WSJL (88.1 FM) is a radio station licensed to serve Bessemer, Alabama. The station is owned by Elijah Radio, Inc. It airs a Christian talk radio format. WSJL is simulcast on WRHP in Anniston, Alabama.

The original construction permit for this radio station to serve Northport, Alabama was issued by the Federal Communications Commission on April 22, 2005. The station was assigned the WSJL call letters by the FCC on May 18, 2005. The station was granted a main studio waiver, thus allowing this station to be programmed entirely from a remote location with no presence in the city of license, on March 13, 2008. WSJL was granted its license to cover Northport by the FCC on May 9, 2008.

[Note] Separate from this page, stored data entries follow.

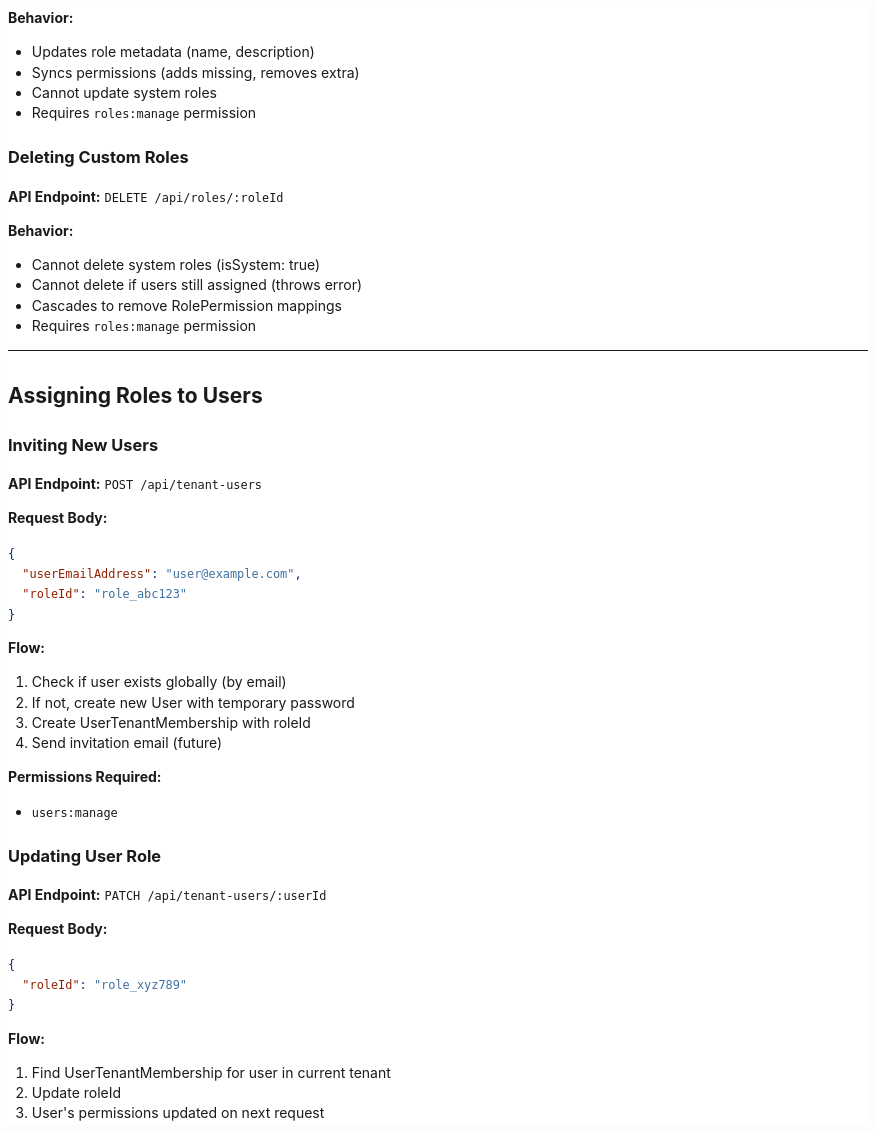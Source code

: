 **Behavior:**
- Updates role metadata (name, description)
- Syncs permissions (adds missing, removes extra)
- Cannot update system roles
- Requires `roles:manage` permission

### Deleting Custom Roles

**API Endpoint:** `DELETE /api/roles/:roleId`

**Behavior:**
- Cannot delete system roles (isSystem: true)
- Cannot delete if users still assigned (throws error)
- Cascades to remove RolePermission mappings
- Requires `roles:manage` permission

---

## Assigning Roles to Users

### Inviting New Users

**API Endpoint:** `POST /api/tenant-users`

**Request Body:**
```json
{
  "userEmailAddress": "user@example.com",
  "roleId": "role_abc123"
}
```

**Flow:**
1. Check if user exists globally (by email)
2. If not, create new User with temporary password
3. Create UserTenantMembership with roleId
4. Send invitation email (future)

**Permissions Required:**
- `users:manage`

### Updating User Role

**API Endpoint:** `PATCH /api/tenant-users/:userId`

**Request Body:**
```json
{
  "roleId": "role_xyz789"
}
```

**Flow:**
1. Find UserTenantMembership for user in current tenant
2. Update roleId
3. User's permissions updated on next request
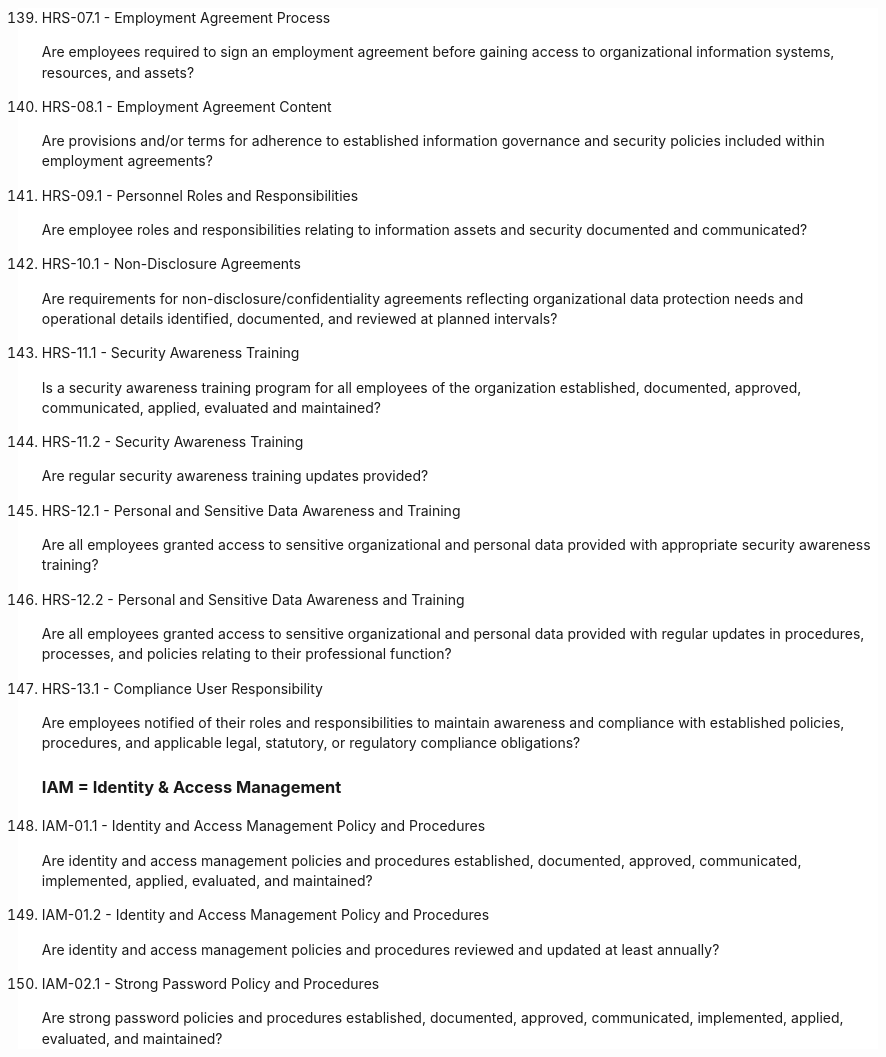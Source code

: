 139. <a name="HRS-07.1"></a>HRS-07.1 - Employment Agreement Process

     Are employees required to sign an employment agreement before gaining access to organizational information systems, resources, and assets?

140. <a name="HRS-08.1"></a>HRS-08.1 - Employment Agreement Content

     Are provisions and/or terms for adherence to established information governance and security policies included within employment agreements?

141. <a name="HRS-09.1"></a>HRS-09.1 - Personnel Roles and Responsibilities

     Are employee roles and responsibilities relating to information assets and security documented and communicated?

142. <a name="HRS-10.1"></a>HRS-10.1 - Non-Disclosure Agreements

     Are requirements for non-disclosure/confidentiality agreements reflecting organizational data protection needs and operational details identified, documented, and reviewed at planned intervals?

143. <a name="HRS-11.1"></a>HRS-11.1 - Security Awareness Training

     Is a security awareness training program for all employees of the organization established, documented, approved, communicated, applied, evaluated and maintained?

144. <a name="HRS-11.2"></a>HRS-11.2 - Security Awareness Training

     Are regular security awareness training updates provided?

145. <a name="HRS-12.1"></a>HRS-12.1 - Personal and Sensitive Data Awareness and Training

     Are all employees granted access to sensitive organizational and personal data provided with appropriate security awareness training?

146. <a name="HRS-12.2"></a>HRS-12.2 - Personal and Sensitive Data Awareness and Training

     Are all employees granted access to sensitive organizational and personal data provided with regular updates in procedures, processes, and policies relating to their professional function?

147. <a name="HRS-13.1"></a>HRS-13.1 - Compliance User Responsibility

     Are employees notified of their roles and responsibilities to maintain awareness and compliance with established policies, procedures, and applicable legal, statutory, or regulatory compliance obligations?

     <a name="IAM-"></a>

     ### IAM = Identity & Access Management
 

148. <a name="IAM-01.1"></a>IAM-01.1 - Identity and Access Management Policy and Procedures

     Are identity and access management policies and procedures established, documented, approved, communicated, implemented, applied, evaluated, and maintained?

149. <a name="IAM-01.2"></a>IAM-01.2 - Identity and Access Management Policy and Procedures

     Are identity and access management policies and procedures reviewed and updated at least annually?

150. <a name="IAM-02.1"></a>IAM-02.1 - Strong Password Policy and Procedures

     Are strong password policies and procedures established, documented, approved, communicated, implemented, applied, evaluated, and maintained?
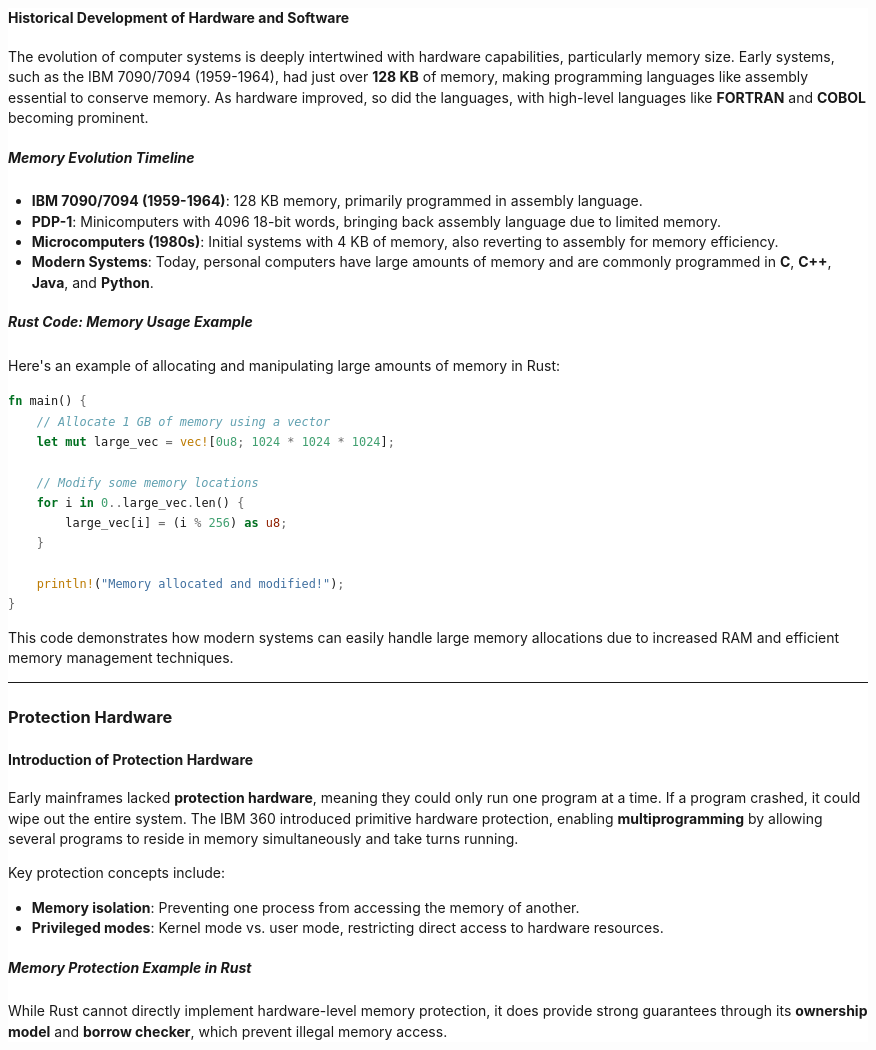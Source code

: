 #### **Historical Development of Hardware and Software**

The evolution of computer systems is deeply intertwined with hardware capabilities, particularly memory size. Early systems, such as the IBM 7090/7094 (1959-1964), had just over **128 KB** of memory, making programming languages like assembly essential to conserve memory. As hardware improved, so did the languages, with high-level languages like **FORTRAN** and **COBOL** becoming prominent.

##### **Memory Evolution Timeline**
- **IBM 7090/7094 (1959-1964)**: 128 KB memory, primarily programmed in assembly language.
- **PDP-1**: Minicomputers with 4096 18-bit words, bringing back assembly language due to limited memory.
- **Microcomputers (1980s)**: Initial systems with 4 KB of memory, also reverting to assembly for memory efficiency.
- **Modern Systems**: Today, personal computers have large amounts of memory and are commonly programmed in **C**, **C++**, **Java**, and **Python**.

##### **Rust Code: Memory Usage Example**
Here's an example of allocating and manipulating large amounts of memory in Rust:

```rust
fn main() {
    // Allocate 1 GB of memory using a vector
    let mut large_vec = vec![0u8; 1024 * 1024 * 1024];
    
    // Modify some memory locations
    for i in 0..large_vec.len() {
        large_vec[i] = (i % 256) as u8;
    }
    
    println!("Memory allocated and modified!");
}
```

This code demonstrates how modern systems can easily handle large memory allocations due to increased RAM and efficient memory management techniques.

---

### **Protection Hardware**

#### **Introduction of Protection Hardware**
Early mainframes lacked **protection hardware**, meaning they could only run one program at a time. If a program crashed, it could wipe out the entire system. The IBM 360 introduced primitive hardware protection, enabling **multiprogramming** by allowing several programs to reside in memory simultaneously and take turns running. 

Key protection concepts include:
- **Memory isolation**: Preventing one process from accessing the memory of another.
- **Privileged modes**: Kernel mode vs. user mode, restricting direct access to hardware resources.

##### **Memory Protection Example in Rust**
While Rust cannot directly implement hardware-level memory protection, it does provide strong guarantees through its **ownership model** and **borrow checker**, which prevent illegal memory access.
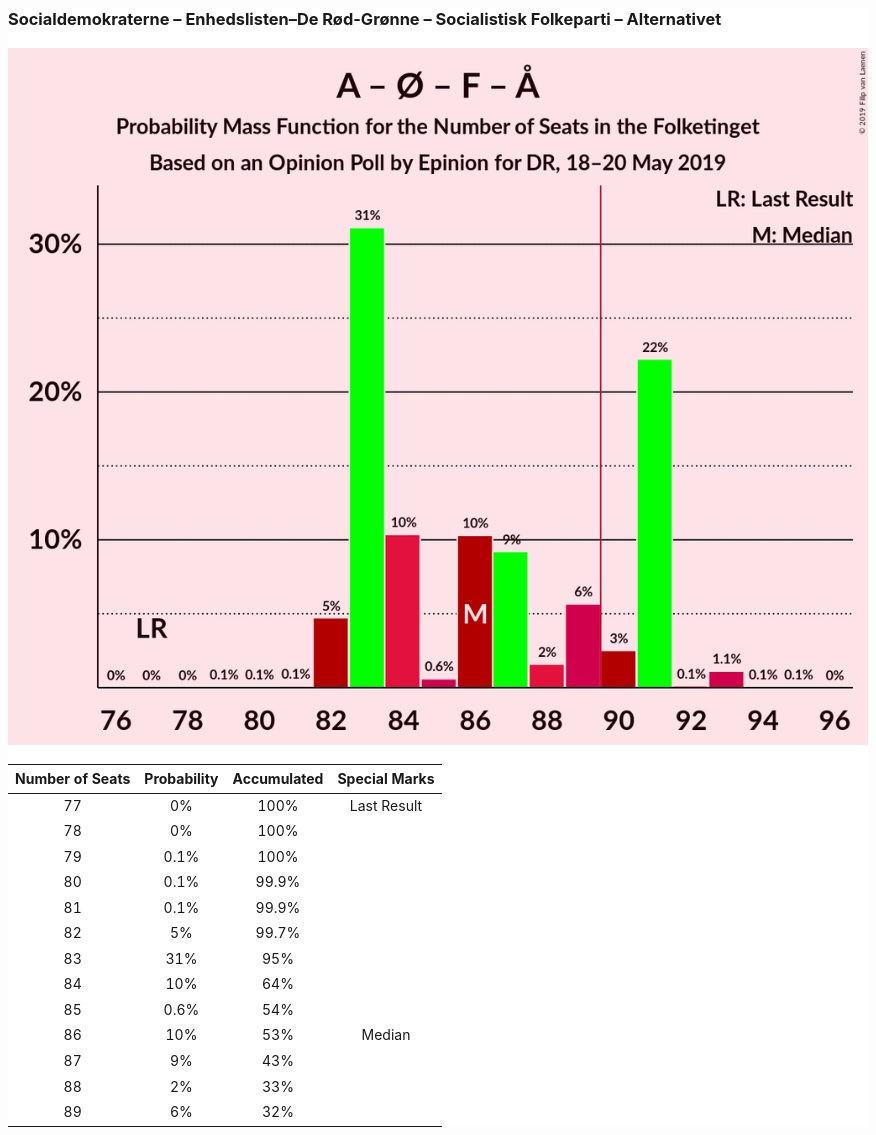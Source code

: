 ### Socialdemokraterne – Enhedslisten–De Rød-Grønne – Socialistisk Folkeparti – Alternativet

![Graph with seats probability mass function not yet produced](2019-05-20-Epinion-coalitions-seats-pmf-a–ø–f–å.png "Seats Probability Mass Function")

| Number of Seats | Probability | Accumulated | Special Marks |
|:---------------:|:-----------:|:-----------:|:-------------:|
| 77 | 0% | 100% | Last Result |
| 78 | 0% | 100% |  |
| 79 | 0.1% | 100% |  |
| 80 | 0.1% | 99.9% |  |
| 81 | 0.1% | 99.9% |  |
| 82 | 5% | 99.7% |  |
| 83 | 31% | 95% |  |
| 84 | 10% | 64% |  |
| 85 | 0.6% | 54% |  |
| 86 | 10% | 53% | Median |
| 87 | 9% | 43% |  |
| 88 | 2% | 33% |  |
| 89 | 6% | 32% |  |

The FCC reports that the station fell silent on August 29, 2008.

On October 14, 2008, the station staff informed the FCC that there was "excessive undesirable noise in the audio output" and that the cause of this technical problem was undetermined. The station requested special temporary authority to remain off the air for 90 days to "investigate and repair the problem."  The FCC dismissed this application on February 9, 2009.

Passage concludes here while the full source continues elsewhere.